A review by jwsg
The Hero: The Enduring Myth That Makes Us Human by Lee Child

2.0

In The Hero, Lee Child explores how this concept of "the hero" came about in.

In terms of pluses, The Hero is a short read. You learn interesting facts on the origins of words. Like how German chemist Felix Hoffman was trying to synthesise codeine but instead created a drug that was twice as strong as morphine and contrary to what Hoffman claimed, exceedingly addictive. He named this drug heroine. Or how 'barbarian' is a Greek word meaning a savage, in the sense that they could not speak Greek. "To the Greeks, all such people could manage was baa-baa-baa, like sheep. Hence barbarian". Or how 'lapis' means stone in Latin. Hence a dilapidated building is one from which stones have been removed or taken out. By definition, a wooden house or a brick house cannot be dilapidated as "they were never lapidated to begin with".

In terms of minuses, notwithstanding this being a short book, it feels like Child does an awful lot of padding. A quarter of the way through the book, Child has told us about the discovery of heroine (after telling us about morphine, opium and poppies), barbarians, dilapidated buildings, his daughter Ruth being a brilliant linguist and the discovery of the remains of Lucy, an ancient species that predated homo sapiens. But there's no sense how any of this relates to The Hero, really.

Basically, Child just wants to tell us: a long, long time ago, humans gained the ability to communicate via language. All that stuff about Lucy is a very long set up for his conceit of using generations of women to convey how far back something had happened. So instead of saying x hundred years ago or x thousand years ago, Child says "about 10,000 women ago". So 10,000 women ago, people started using language. The previous 390,000 women before that could not.
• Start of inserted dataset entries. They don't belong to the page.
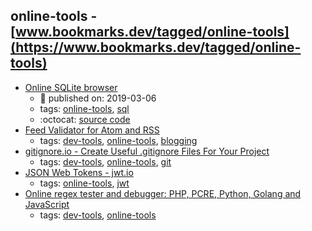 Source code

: online-tools - [www.bookmarks.dev/tagged/online-tools](https://www.bookmarks.dev/tagged/online-tools)
---
* [Online SQLite browser](https://extendsclass.com/sqlite-browser.html)
    * :calendar: published on: 2019-03-06
    * tags: [online-tools](../tagged/online-tools.md), [sql](../tagged/sql.md)
    * :octocat: [source code](https://github.com/hautdefrance/Web-GUI-for-SQLite)
* [Feed Validator for Atom and RSS](http://www.feedvalidator.org/)
    * tags: [dev-tools](../tagged/dev-tools.md), [online-tools](../tagged/online-tools.md), [blogging](../tagged/blogging.md)
* [gitignore.io - Create Useful .gitignore Files For Your Project](https://www.gitignore.io/)
    * tags: [dev-tools](../tagged/dev-tools.md), [online-tools](../tagged/online-tools.md), [git](../tagged/git.md)
* [JSON Web Tokens - jwt.io](https://jwt.io/)
    * tags: [online-tools](../tagged/online-tools.md), [jwt](../tagged/jwt.md)
* [Online regex tester and debugger: PHP, PCRE, Python, Golang and JavaScript](https://regex101.com/)
    * tags: [dev-tools](../tagged/dev-tools.md), [online-tools](../tagged/online-tools.md)

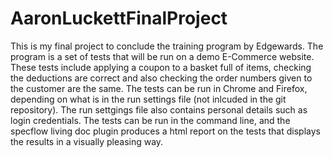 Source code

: # AaronLuckettFinalProject
This is my final project to conclude the training program by Edgewards. The program is a set of tests that will be run on a demo E-Commerce website. 
These tests include applying a coupon to a basket full of items, checking the deductions are correct and also checking the order numbers given to the 
customer are the same. The tests can be run in Chrome and Firefox, depending on what is in the run settings file (not inlcuded in the git repository). 
The run settgings file also contains personal details such as login credentials. The tests can be run in the command line, and the specflow living doc 
plugin produces a html report on the tests that displays the results in a visually pleasing way.
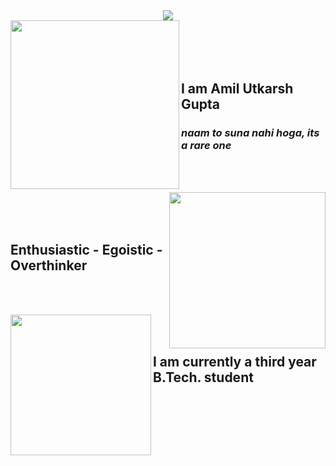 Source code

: <div align=center><img align=center src="https://media.giphy.com/media/WsvbZxS6Se8wAa41p2/giphy.gif" /></div>

<img align=left height=270 src="https://media.giphy.com/media/SFRLNAQkWfRHIMNC3A/giphy.gif" />
<br /><br /><br /><br />

## I am **Amil Utkarsh Gupta**
 ### _naam to suna nahi hoga, its a rare one_
 
<br /><br />

<img align=right height=250 src="https://media.giphy.com/media/W63CLeKr6wXIOpbDdA/giphy.gif" />
<br /><br /><br />

## Enthusiastic - Egoistic - Overthinker

<br /><br />

<img align=left height=225 src="https://media.giphy.com/media/kf8bMrmElVACLbFCDg/giphy.gif" />
<br /><br />

## I am currently a third year B.Tech. student

<!--
**Amil-Gupta/Amil-Gupta** is a ✨ _special_ ✨ repository because its `README.md` (this file) appears on your GitHub profile.

Here are some ideas to get you started:

- 🔭 I’m currently working on ...
- 🌱 I’m currently learning ...
- 👯 I’m looking to collaborate on ...
- 🤔 I’m looking for help with ...
- 💬 Ask me about ...
- 📫 How to reach me: ...
- 😄 Pronouns: ...
- ⚡ Fun fact: ...
-->
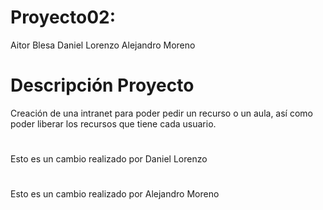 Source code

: ﻿# Proyecto02:
Aitor Blesa
Daniel Lorenzo
Alejandro Moreno
# Descripción Proyecto
Creación de una intranet para poder pedir un recurso o un aula, así como poder liberar los recursos que tiene cada usuario.
#
Esto es un cambio realizado por Daniel Lorenzo
#
Esto es un cambio realizado por Alejandro Moreno

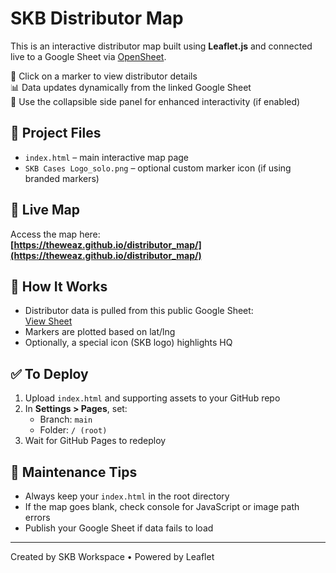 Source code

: 
# SKB Distributor Map

This is an interactive distributor map built using **Leaflet.js** and connected live to a Google Sheet via [OpenSheet](https://opensheet.elk.sh/).

📍 Click on a marker to view distributor details  
📊 Data updates dynamically from the linked Google Sheet  
🧭 Use the collapsible side panel for enhanced interactivity (if enabled)

## 📂 Project Files

- `index.html` – main interactive map page
- `SKB Cases Logo_solo.png` – optional custom marker icon (if using branded markers)

## 🔗 Live Map

Access the map here:  
**[https://theweaz.github.io/distributor_map/](https://theweaz.github.io/distributor_map/)**

## 📝 How It Works

- Distributor data is pulled from this public Google Sheet:  
  [View Sheet](https://docs.google.com/spreadsheets/d/1wVrLOTzs88gLpbnFrY0SCwPdSArXYouV4HW85jRK5fg/edit#gid=0)
- Markers are plotted based on lat/lng
- Optionally, a special icon (SKB logo) highlights HQ

## ✅ To Deploy

1. Upload `index.html` and supporting assets to your GitHub repo
2. In **Settings > Pages**, set:
   - Branch: `main`
   - Folder: `/ (root)`
3. Wait for GitHub Pages to redeploy

## 🧼 Maintenance Tips

- Always keep your `index.html` in the root directory
- If the map goes blank, check console for JavaScript or image path errors
- Publish your Google Sheet if data fails to load

---
Created by SKB Workspace • Powered by Leaflet
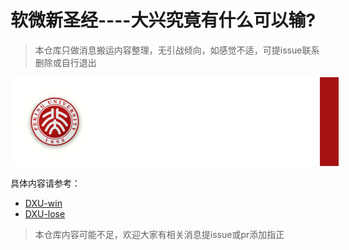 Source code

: # 软微新圣经----大兴究竟有什么可以输?

> 本仓库只做消息搬运内容整理，无引战倾向，如感觉不适，可提issue联系删除或自行退出

<center><img src="imgs/logo-v4.png" style="background-color: rgba(166, 18, 18);padding-right:30px"></center>

具体内容请参考：
- [DXU-win](DXU-win.md)
- [DXU-lose](DXU-lose.md)

> 本仓库内容可能不足，欢迎大家有相关消息提issue或pr添加指正
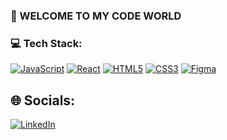 ### 👋 WELCOME TO MY CODE WORLD 

### 💻 Tech Stack:
[![JavaScript](https://img.shields.io/badge/JavaScript-8A2BE2)](https://github.com/MagdalenaTyminska)
[![React](https://img.shields.io/badge/React-8A2BE2)](https://github.com/MagdalenaTyminska)
[![HTML5](https://img.shields.io/badge/HTML5-8A2BE2)](https://github.com/MagdalenaTyminska)
[![CSS3](https://img.shields.io/badge/CSS3-8A2BE2)](https://github.com/MagdalenaTyminska)
[![Figma](https://img.shields.io/badge/Figma-8A2BE2)](https://github.com/MagdalenaTyminska)

## 🌐 Socials:
[![LinkedIn](https://img.shields.io/badge/LinkedIn-%230077B5.svg?logo=linkedin&logoColor=white)](https://www.linkedin.com/in/mtyminska/) 
<!--
**MagdalenaTyminska/MagdalenaTyminska** is a ✨ _special_ ✨ repository because its `README.md` (this file) appears on your GitHub profile.

Here are some ideas to get you started:

- 🔭 I’m currently working on ...
- 🌱 I’m currently learning ...
- 👯 I’m looking to collaborate on ...
- 🤔 I’m looking for help with ...
- 💬 Ask me about ...
- 📫 How to reach me: ...
- 😄 Pronouns: ...
- ⚡ Fun fact: ...
-->
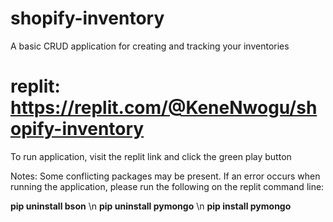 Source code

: # shopify-inventory
A basic CRUD application for creating and tracking your inventories

# replit: https://replit.com/@KeneNwogu/shopify-inventory
To run application, visit the replit link and click the green play button

Notes:
Some conflicting packages may be present. If an error occurs when running the application, please run the following on the replit command line:

**pip uninstall bson** \n
**pip uninstall pymongo** \n
**pip install pymongo**



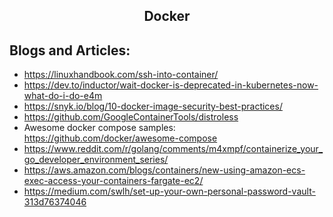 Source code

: <h2 align="center">Docker</h2>

## Blogs and Articles:

- https://linuxhandbook.com/ssh-into-container/
- https://dev.to/inductor/wait-docker-is-deprecated-in-kubernetes-now-what-do-i-do-e4m
- https://snyk.io/blog/10-docker-image-security-best-practices/
- https://github.com/GoogleContainerTools/distroless
- Awesome docker compose samples: https://github.com/docker/awesome-compose
- https://www.reddit.com/r/golang/comments/m4xmpf/containerize_your_go_developer_environment_series/
- https://aws.amazon.com/blogs/containers/new-using-amazon-ecs-exec-access-your-containers-fargate-ec2/
- https://medium.com/swlh/set-up-your-own-personal-password-vault-313d76374046

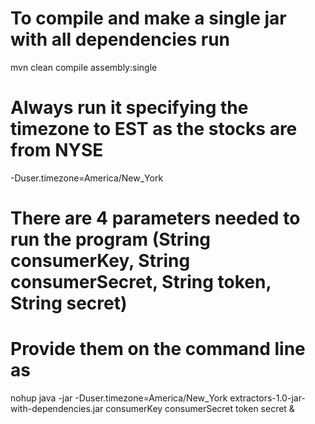 # To compile and make a single jar with all dependencies run
mvn clean compile assembly:single

# Always run it specifying the timezone to EST as the stocks are from NYSE
-Duser.timezone=America/New_York

# There are 4 parameters needed to run the program (String consumerKey, String consumerSecret, String token, String secret)
# Provide them on the command line as 
nohup java -jar -Duser.timezone=America/New_York extractors-1.0-jar-with-dependencies.jar consumerKey consumerSecret token secret &

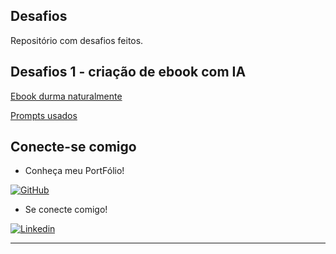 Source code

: ## Desafios

Repositório com desafios feitos.

## Desafios 1 - criação de ebook com IA

[Ebook durma naturalmente](https://github.com/sabrinabm94/chalenges/blob/main/durma-naturalmente.pdf)

[Prompts usados](https://github.com/sabrinabm94/chalenges/blob/main/prompts.md)

## Conecte-se comigo

- Conheça meu PortFólio!

[![GitHub](https://img.shields.io/badge/GitHub-181717?style=for-the-badge&logo=github&logoColor=white)](https://bit.ly/3Q7O3Z7)

- Se conecte comigo!

[![Linkedin](https://img.shields.io/badge/LinkedIn-0077B5?style=for-the-badge&logo=linkedin&logoColor=white)](https://www.linkedin.com/in/sabrinabm94/)

---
Anyway, so people started using language. At some point - people started telling stories. Initially, stories may have served just to meet the needs of the storyteller and the listener. But the shift towards agrarian communities (vs nomadic hunter-gatherers) led to stories being used by the elite as tools for manipulation and persuasion. So we start to see a schism between how the term "hero" is used by the establishment for political purposes (e.g. equating soldiers with heroes to pre-empt and cut off any debate on the military) vs popular use, where it refers to the main character in a popular book.
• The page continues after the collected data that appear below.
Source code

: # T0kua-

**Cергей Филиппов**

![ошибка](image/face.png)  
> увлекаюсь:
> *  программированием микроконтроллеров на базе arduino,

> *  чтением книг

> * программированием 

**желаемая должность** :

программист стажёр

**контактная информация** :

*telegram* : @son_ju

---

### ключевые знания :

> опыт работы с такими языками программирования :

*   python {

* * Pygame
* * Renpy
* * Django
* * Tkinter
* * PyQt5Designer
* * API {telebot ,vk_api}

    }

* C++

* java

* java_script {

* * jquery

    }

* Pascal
The padding is made even more painful by how speculatively Child writes. "Perhaps she…", "I suppose they", "no doubt", "probably….probably….probably", "there may have been", "must have". I suppose Child was attempting to write a work of non-fiction and makes statements of fact where these can be borne out by archeological evidence. But for everything else, when people used language, how they used language, when people started telling stories - Child can only speculate. Fair enough but it's awkward to read.